What you should do: Please tally how many lines in the entries below include the word "renewcommand", giving only the number.
Data shown START
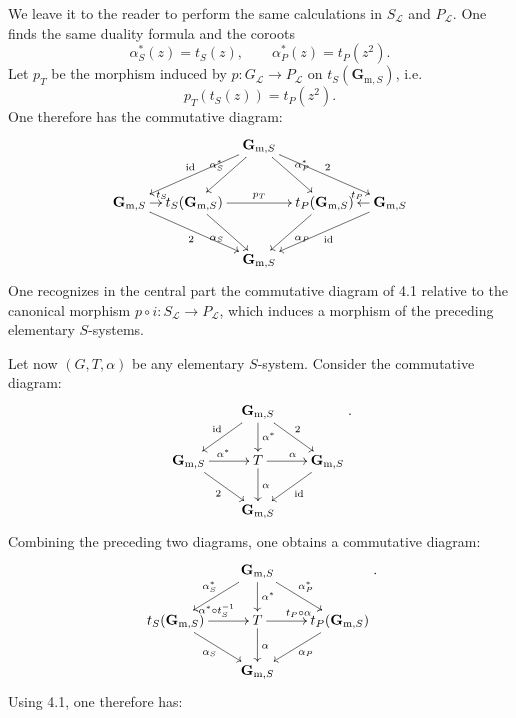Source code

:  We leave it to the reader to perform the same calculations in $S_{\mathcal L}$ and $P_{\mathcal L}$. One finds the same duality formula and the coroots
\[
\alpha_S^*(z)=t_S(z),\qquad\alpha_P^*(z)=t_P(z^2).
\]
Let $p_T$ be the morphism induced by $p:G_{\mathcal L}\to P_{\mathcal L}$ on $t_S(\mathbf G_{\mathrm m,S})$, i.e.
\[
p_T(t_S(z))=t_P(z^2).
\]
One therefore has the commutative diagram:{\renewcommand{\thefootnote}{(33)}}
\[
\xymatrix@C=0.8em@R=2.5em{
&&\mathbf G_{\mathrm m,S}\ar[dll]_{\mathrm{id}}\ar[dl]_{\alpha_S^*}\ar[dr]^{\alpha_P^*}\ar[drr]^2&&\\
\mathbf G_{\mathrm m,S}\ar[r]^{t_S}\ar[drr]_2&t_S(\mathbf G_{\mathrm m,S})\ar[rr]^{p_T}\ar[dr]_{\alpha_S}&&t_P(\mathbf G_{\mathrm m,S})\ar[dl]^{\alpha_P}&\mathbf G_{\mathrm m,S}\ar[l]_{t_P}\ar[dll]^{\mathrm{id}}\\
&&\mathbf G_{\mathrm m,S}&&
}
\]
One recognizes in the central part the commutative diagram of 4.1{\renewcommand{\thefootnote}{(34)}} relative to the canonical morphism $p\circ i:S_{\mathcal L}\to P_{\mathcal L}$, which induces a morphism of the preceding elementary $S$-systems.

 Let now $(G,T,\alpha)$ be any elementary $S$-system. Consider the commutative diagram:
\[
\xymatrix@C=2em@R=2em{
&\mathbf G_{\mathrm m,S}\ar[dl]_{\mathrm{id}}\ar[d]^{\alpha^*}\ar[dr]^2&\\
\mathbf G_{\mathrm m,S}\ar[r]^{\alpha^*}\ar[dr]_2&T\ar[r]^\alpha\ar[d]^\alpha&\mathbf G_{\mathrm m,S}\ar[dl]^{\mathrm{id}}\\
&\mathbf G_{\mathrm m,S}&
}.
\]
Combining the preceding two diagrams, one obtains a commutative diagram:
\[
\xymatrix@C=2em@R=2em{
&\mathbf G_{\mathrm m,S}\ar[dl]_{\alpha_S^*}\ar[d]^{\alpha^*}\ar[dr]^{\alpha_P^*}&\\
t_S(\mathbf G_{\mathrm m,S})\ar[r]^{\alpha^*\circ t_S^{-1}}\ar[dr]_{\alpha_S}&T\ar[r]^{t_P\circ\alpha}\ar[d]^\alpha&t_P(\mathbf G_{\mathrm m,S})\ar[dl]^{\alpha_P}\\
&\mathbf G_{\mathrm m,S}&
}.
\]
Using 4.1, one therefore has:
Data shown END
Written answer: 2